(What the task asks):
Tally the lines of the records below that include the word "standard", and write down only that tally.

(Data for analysis):
****************

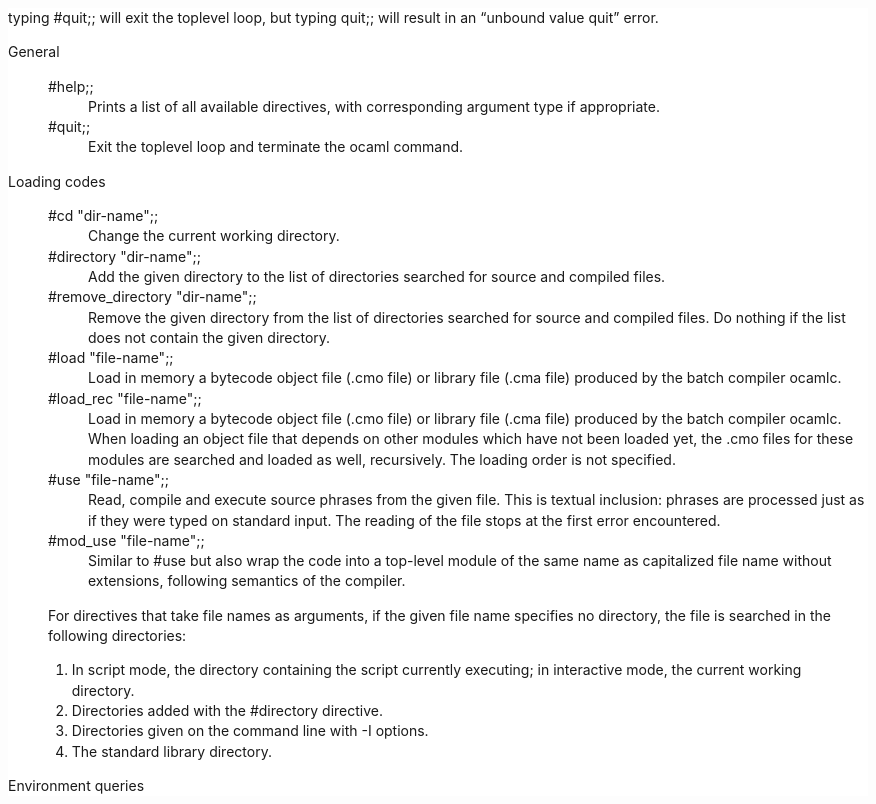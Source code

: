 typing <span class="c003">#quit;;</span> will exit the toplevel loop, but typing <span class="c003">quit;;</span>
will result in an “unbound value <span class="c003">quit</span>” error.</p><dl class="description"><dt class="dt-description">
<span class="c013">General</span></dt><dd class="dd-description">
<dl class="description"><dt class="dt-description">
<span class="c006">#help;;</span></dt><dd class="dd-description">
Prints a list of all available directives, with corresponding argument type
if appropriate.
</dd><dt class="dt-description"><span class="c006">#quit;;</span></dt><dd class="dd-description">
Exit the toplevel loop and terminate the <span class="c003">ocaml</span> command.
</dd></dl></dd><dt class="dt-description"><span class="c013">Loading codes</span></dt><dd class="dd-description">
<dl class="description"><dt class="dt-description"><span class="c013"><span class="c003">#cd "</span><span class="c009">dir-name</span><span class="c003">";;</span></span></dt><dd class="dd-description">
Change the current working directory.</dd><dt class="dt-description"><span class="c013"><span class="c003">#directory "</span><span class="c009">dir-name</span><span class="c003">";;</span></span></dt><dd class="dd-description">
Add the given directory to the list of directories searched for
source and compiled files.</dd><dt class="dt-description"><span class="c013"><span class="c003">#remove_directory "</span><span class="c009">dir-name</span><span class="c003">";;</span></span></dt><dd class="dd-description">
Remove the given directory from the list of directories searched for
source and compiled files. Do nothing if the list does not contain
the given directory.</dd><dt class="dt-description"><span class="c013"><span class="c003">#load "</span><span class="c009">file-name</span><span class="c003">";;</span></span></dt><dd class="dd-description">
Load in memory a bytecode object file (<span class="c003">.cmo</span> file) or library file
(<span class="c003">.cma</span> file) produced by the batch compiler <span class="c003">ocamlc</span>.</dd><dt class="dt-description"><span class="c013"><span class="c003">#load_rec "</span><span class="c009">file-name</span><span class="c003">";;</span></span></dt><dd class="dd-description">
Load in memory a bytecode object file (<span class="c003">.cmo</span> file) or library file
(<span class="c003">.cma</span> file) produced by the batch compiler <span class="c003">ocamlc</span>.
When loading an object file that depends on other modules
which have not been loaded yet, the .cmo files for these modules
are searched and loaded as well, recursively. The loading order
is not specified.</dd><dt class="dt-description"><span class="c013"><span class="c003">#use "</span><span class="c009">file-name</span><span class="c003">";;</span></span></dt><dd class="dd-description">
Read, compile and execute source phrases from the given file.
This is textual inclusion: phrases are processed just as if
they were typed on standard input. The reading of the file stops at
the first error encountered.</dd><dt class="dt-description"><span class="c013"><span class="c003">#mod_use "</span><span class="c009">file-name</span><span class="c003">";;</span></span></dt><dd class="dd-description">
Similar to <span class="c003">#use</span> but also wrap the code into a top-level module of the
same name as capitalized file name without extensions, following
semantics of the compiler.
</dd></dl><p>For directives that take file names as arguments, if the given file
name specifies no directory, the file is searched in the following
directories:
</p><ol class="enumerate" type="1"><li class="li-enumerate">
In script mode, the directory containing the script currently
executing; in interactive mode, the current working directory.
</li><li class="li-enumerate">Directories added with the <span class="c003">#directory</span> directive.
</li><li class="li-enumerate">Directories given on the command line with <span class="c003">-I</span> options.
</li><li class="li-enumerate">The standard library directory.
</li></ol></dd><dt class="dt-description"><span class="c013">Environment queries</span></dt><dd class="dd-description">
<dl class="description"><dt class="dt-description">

****************

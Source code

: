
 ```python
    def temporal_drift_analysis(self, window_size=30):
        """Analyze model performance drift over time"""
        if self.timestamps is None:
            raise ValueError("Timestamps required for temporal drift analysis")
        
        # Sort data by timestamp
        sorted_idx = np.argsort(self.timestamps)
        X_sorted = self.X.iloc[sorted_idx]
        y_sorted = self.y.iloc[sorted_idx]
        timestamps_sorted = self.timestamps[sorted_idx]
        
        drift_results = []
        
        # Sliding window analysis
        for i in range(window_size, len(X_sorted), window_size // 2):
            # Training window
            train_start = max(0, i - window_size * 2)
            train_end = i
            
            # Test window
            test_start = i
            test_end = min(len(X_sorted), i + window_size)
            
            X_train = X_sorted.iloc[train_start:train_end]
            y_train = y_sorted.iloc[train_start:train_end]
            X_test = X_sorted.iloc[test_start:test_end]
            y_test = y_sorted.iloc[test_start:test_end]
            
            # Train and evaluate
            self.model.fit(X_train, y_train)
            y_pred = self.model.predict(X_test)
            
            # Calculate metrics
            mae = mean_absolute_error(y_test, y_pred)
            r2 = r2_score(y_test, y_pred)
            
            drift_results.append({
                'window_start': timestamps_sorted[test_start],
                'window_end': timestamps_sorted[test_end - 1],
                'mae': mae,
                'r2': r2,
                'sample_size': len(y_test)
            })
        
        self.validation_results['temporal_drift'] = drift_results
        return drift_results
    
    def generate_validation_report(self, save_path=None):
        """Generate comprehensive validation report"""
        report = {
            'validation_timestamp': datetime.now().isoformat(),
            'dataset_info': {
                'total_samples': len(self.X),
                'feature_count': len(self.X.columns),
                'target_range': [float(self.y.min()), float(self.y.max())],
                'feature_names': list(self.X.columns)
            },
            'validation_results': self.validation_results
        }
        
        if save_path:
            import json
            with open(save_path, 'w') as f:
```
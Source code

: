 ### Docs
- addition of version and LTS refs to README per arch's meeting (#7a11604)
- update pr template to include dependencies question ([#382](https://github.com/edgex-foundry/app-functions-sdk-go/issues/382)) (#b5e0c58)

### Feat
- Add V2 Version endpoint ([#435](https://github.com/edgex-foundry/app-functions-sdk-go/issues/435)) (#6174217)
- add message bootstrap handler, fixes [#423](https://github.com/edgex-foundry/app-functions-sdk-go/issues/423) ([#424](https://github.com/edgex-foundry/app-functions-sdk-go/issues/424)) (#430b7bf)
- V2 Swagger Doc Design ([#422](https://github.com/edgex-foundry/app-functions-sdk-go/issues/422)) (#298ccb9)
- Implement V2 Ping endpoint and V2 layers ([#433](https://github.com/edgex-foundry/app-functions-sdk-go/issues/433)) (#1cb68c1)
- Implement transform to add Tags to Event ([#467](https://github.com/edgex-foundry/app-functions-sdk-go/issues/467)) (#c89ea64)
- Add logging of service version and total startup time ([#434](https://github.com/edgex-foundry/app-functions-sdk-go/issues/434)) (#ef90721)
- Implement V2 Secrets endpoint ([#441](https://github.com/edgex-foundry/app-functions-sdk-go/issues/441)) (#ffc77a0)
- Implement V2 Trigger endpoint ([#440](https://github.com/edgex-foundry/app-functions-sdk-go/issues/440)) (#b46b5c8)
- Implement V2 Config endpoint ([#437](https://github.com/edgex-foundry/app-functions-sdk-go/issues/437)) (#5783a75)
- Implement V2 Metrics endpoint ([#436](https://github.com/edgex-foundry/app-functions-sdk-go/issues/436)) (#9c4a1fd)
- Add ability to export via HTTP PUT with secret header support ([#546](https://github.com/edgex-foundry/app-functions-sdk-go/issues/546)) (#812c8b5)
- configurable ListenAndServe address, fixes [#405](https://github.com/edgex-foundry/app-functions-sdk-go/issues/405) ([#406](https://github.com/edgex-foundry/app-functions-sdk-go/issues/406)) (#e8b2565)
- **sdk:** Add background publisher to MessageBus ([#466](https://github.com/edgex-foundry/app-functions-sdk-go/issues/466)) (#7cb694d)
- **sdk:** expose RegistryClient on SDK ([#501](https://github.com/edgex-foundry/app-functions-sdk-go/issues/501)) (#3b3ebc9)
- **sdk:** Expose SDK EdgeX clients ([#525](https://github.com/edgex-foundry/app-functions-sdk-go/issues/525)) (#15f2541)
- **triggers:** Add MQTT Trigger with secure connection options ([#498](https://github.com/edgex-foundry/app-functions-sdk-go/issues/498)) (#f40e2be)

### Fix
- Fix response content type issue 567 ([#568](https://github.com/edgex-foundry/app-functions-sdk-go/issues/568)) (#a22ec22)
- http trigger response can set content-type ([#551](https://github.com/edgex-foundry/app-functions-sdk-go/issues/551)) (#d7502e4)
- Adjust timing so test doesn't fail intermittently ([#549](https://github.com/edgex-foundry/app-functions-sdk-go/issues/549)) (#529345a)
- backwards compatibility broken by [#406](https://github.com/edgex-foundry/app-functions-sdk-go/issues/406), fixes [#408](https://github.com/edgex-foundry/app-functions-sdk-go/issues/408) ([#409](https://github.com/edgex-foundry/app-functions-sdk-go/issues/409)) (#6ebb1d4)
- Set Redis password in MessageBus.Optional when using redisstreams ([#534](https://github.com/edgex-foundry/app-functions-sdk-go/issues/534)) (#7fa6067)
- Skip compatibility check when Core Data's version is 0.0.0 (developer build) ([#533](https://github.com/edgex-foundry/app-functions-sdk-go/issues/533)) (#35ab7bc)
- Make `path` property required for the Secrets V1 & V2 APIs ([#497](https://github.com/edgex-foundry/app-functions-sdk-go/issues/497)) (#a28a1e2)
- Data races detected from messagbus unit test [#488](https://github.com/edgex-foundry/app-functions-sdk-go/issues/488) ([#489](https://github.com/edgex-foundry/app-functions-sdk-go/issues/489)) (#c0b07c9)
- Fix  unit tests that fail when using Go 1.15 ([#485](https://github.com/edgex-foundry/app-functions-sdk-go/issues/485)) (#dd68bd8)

****************

(Answer for this exercise):
2